Page 1: Who put Bella in the wych-elm? A Bayesian analysis of a 70

Who put Bella in the wych-elm?

A Bayesian analysis of a 70 year-old mystery

Norman Fenton and Martin Neil

Risk and Information Management Research Group

School of Electronic Engineering and Computer Science

Queen Mary University of London

London E1 4NS

[email protected] and [email protected]

2 August 2014

Page 2: Who put Bella in the wych-elm? A Bayesian analysis of a 70

Page 2

1. Background and Summary

The body of a female (who came to be known as Bella) found stuffed in a wych-elm tree in

Worcester in 1943 was never identified. Nor was there ever any reliable witness of the events

that led to her death. Based on forensic analysis of the body, as well as hearsay evidence and

folklore, a number of hypotheses about how and why she died and who was responsible were

proposed in subsequent years. One man, Jack Mossop, who died in 1942 (the year before Bella’s

body was discovered), was named after his death by two different relatives (his wife and a cousin)

as having been involved in Bella’s death. However, in the absence of hard evidence and the lack

of promising leads the case was eventually closed as unsolved in 2005.

In June 2014 the BBC asked us whether statistical/probabilistic reasoning could help solve the mystery of who put Bella in the wych-elm, as this was to be the subject of one the programmes in the Punt PI Series on BBC Radio 4 (http://www.bbc.co.uk/programmes/b04c9dfn first transmitted on 2 August 2014 and available on BBC iPlayer). Some of the background and theories about the case can be found in [7] and [8], although not all of the information provided there was consistent with the more detailed information given to us by the BBC team.

The case involves multiple connected unknown hypotheses, and multiple related pieces of

uncertain information and is therefore suitable for analysis using a probabilistic technique called a

Bayesian Networks [3]. A Bayesian Network (BN) is a model that combines all of the different

types of relevant information together in order to calculate the probabilities of all of the unknown

hypotheses. In the Bella case a BN model was developed using a method recently proposed for

legal cases that is based on applying a small number of repeatable patterns of reasoning (idioms)

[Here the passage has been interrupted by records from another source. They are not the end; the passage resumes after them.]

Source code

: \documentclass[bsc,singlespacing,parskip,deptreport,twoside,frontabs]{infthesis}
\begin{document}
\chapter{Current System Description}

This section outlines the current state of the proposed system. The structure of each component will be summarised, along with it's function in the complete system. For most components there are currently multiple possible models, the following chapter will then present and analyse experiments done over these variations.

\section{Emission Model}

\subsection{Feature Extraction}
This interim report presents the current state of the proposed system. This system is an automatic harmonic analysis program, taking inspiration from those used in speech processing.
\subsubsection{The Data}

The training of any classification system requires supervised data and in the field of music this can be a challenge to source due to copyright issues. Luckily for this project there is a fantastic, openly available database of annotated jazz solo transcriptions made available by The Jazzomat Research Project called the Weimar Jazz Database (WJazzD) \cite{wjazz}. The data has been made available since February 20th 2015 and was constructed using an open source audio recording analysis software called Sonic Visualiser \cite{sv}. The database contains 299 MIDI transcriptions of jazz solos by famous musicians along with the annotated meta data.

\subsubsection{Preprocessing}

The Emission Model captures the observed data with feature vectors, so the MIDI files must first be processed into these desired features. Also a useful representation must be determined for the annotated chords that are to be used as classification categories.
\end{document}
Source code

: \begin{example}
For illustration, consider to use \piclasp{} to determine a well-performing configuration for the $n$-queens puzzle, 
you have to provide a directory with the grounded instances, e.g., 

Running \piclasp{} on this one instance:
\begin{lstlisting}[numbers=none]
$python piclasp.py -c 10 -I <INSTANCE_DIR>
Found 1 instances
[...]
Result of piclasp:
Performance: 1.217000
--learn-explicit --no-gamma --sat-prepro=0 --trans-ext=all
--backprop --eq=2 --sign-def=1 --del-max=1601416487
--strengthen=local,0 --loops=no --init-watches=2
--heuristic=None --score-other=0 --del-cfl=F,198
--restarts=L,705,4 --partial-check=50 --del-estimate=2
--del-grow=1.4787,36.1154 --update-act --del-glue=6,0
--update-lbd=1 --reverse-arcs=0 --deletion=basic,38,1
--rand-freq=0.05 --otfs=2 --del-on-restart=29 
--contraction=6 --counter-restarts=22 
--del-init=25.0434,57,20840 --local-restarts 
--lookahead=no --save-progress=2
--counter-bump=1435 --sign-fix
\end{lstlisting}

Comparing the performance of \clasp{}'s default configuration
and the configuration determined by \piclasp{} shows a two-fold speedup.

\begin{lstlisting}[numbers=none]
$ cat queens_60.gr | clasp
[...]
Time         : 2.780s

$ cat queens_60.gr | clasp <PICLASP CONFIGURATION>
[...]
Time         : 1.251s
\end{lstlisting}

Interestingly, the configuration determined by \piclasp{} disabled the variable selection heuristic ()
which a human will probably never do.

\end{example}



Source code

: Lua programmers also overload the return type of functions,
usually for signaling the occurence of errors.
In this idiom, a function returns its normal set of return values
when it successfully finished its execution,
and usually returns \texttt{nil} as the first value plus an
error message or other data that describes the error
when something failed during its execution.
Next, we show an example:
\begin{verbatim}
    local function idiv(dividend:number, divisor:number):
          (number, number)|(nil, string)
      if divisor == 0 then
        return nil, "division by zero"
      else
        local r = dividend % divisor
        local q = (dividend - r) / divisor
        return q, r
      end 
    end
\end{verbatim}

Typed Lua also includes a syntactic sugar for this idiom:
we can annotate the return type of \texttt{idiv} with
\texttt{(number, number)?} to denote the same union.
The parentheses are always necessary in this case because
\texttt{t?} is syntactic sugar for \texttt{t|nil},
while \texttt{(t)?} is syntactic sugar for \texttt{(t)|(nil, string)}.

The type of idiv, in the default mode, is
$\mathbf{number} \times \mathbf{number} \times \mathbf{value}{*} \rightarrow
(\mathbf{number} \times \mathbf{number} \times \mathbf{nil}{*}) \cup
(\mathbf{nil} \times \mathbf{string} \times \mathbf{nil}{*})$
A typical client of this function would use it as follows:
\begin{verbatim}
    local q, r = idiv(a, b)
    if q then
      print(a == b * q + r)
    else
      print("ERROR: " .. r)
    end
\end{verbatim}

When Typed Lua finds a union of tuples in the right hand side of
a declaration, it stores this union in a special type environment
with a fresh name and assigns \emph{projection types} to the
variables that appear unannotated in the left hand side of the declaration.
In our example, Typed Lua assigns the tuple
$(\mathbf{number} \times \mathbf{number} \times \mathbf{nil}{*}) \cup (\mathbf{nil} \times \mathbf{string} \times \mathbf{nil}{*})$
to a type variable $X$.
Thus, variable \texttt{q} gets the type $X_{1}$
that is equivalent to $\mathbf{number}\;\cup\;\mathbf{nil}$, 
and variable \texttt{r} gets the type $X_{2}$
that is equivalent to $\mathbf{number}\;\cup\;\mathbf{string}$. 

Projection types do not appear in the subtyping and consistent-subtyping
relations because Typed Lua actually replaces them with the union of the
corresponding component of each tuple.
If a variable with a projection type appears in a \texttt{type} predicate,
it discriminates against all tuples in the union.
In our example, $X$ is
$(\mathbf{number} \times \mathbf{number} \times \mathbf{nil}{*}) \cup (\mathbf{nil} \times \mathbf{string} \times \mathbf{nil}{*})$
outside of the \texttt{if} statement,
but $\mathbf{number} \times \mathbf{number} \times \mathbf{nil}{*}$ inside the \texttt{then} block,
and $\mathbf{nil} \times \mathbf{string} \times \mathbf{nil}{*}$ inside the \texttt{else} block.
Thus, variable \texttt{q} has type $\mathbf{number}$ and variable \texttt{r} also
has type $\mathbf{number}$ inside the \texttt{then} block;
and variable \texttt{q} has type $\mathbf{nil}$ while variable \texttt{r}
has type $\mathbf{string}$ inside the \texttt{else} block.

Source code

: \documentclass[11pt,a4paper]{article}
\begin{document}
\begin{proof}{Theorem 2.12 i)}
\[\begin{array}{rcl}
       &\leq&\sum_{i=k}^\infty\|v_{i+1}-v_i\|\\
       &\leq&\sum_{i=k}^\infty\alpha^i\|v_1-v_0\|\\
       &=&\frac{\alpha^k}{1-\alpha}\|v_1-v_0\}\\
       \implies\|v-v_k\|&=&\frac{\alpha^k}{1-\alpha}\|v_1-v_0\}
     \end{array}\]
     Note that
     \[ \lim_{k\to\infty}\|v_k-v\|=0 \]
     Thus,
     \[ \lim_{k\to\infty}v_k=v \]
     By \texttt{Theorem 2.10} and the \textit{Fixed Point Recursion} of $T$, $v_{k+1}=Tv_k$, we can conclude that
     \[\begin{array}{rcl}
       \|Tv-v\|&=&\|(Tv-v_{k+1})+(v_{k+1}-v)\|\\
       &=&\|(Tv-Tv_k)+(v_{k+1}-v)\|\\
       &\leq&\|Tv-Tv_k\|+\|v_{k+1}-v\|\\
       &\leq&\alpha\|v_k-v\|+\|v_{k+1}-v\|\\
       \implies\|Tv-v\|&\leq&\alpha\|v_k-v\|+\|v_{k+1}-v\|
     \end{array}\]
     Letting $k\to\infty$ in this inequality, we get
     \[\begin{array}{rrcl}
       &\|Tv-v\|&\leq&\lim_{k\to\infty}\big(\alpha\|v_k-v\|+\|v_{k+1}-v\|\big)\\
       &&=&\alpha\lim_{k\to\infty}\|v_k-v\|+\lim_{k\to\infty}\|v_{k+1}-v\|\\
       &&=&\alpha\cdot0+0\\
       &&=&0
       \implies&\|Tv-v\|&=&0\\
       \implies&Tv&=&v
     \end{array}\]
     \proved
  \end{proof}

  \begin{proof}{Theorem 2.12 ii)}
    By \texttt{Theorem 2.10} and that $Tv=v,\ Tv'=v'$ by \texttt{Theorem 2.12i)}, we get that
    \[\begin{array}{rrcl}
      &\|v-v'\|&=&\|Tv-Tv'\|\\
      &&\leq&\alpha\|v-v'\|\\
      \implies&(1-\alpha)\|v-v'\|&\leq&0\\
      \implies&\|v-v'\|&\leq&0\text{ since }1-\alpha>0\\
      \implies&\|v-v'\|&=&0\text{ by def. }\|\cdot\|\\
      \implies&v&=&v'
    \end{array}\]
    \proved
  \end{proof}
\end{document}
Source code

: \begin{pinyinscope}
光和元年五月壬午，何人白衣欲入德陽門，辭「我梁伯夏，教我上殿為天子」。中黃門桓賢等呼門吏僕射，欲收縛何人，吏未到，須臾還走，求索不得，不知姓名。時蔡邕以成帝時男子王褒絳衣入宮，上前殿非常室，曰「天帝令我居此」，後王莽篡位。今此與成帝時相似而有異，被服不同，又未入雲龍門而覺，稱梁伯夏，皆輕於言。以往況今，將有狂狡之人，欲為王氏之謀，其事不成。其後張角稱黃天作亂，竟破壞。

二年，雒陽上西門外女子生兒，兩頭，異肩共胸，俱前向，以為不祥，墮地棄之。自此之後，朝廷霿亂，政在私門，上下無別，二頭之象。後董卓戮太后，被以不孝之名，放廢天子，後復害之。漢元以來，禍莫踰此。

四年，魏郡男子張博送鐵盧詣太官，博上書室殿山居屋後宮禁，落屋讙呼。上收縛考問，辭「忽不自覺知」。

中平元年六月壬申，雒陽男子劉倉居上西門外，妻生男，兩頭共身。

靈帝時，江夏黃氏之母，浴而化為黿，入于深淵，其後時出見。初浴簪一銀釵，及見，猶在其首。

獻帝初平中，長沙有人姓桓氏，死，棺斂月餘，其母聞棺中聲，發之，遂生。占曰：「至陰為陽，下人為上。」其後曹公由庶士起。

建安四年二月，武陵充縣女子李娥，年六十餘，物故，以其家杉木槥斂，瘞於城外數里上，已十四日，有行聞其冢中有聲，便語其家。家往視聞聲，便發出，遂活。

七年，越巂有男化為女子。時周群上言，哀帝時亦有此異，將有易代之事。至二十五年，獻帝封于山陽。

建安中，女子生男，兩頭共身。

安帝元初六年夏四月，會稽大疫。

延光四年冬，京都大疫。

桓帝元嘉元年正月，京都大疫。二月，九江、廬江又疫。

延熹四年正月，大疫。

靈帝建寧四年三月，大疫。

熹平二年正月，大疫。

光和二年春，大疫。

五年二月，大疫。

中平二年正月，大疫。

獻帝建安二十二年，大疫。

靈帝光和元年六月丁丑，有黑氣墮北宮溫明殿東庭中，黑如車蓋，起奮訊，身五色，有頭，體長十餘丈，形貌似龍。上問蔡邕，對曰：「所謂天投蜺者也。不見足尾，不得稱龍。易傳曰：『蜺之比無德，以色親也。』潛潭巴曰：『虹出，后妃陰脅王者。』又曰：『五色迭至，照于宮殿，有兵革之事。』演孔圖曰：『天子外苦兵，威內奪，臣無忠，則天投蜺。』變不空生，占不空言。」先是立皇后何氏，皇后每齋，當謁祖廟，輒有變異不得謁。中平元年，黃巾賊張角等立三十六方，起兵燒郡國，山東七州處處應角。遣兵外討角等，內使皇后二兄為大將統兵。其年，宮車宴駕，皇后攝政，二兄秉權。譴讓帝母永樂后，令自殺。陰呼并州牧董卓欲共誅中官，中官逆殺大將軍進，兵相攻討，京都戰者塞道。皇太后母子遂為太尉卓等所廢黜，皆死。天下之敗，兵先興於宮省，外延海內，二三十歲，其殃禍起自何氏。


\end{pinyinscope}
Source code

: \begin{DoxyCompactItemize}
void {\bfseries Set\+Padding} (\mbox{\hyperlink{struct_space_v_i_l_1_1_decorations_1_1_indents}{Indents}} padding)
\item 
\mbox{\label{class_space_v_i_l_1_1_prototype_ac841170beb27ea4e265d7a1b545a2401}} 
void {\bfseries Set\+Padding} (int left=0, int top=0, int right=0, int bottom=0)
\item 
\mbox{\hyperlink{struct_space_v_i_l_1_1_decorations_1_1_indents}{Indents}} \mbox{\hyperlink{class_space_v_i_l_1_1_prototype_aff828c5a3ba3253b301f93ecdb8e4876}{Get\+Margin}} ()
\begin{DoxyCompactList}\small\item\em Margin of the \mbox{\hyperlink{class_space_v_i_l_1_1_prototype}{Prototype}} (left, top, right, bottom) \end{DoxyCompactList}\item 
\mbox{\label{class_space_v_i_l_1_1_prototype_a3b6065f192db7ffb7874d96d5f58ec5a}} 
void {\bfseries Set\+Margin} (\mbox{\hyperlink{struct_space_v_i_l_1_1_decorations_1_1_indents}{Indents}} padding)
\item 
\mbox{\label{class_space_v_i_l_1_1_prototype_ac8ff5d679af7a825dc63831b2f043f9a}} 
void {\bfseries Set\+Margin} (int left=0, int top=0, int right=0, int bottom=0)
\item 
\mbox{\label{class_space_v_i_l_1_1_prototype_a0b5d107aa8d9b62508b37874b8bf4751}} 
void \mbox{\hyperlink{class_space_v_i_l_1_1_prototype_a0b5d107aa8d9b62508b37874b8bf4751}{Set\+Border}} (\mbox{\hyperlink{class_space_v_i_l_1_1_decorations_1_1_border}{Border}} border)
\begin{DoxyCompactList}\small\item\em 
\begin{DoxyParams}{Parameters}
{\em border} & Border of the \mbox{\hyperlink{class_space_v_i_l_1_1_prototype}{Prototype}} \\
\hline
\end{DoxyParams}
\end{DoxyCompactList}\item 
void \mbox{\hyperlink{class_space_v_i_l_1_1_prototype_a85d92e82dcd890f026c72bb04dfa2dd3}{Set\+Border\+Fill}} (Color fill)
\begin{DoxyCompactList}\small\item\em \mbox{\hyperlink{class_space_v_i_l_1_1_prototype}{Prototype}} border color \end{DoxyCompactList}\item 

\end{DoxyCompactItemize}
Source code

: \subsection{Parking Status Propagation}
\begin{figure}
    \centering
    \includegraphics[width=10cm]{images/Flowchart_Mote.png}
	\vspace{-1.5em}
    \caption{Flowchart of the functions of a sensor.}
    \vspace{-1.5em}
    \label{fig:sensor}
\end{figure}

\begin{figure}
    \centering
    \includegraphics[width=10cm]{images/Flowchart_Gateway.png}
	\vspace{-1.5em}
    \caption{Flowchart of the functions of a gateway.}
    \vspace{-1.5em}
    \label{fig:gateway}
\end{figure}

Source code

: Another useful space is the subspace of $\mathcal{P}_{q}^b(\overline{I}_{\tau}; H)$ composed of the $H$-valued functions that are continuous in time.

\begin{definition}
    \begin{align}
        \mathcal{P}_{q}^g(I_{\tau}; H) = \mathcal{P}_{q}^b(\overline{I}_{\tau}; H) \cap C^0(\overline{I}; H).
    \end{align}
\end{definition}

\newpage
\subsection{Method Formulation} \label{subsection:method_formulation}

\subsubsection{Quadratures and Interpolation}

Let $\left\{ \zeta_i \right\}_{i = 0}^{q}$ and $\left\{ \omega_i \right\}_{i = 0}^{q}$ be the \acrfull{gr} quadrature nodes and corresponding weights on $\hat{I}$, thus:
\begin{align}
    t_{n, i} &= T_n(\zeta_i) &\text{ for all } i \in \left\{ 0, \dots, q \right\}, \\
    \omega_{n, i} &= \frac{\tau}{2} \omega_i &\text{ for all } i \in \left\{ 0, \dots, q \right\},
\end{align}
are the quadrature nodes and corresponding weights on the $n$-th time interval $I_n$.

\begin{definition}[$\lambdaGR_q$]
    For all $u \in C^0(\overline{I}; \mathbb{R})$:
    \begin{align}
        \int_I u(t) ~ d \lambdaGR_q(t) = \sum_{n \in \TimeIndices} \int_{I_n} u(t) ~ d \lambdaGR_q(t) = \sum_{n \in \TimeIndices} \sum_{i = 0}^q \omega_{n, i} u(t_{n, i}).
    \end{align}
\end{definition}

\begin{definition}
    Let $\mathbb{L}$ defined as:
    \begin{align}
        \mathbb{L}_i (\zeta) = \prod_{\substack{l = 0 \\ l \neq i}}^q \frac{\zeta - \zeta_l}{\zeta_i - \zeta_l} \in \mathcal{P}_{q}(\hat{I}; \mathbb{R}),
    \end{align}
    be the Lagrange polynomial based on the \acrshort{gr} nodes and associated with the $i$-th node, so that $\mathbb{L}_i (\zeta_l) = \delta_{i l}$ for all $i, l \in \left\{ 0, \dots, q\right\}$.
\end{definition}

[5]. Once all of the available knowledge available about the case was entered into the model, in

the form of ‘prior’ probability assumptions, the following ‘posterior’ probabilities were

determined:

99% that the cause of death was criminal

97% that Bella was not British

93% that Bella was still alive when put in the tree

33% that Jack Mossop was involved in her death (and 7% that it was some intelligence

service)

25% that Bella was a spy, 16% that she was a prostitute.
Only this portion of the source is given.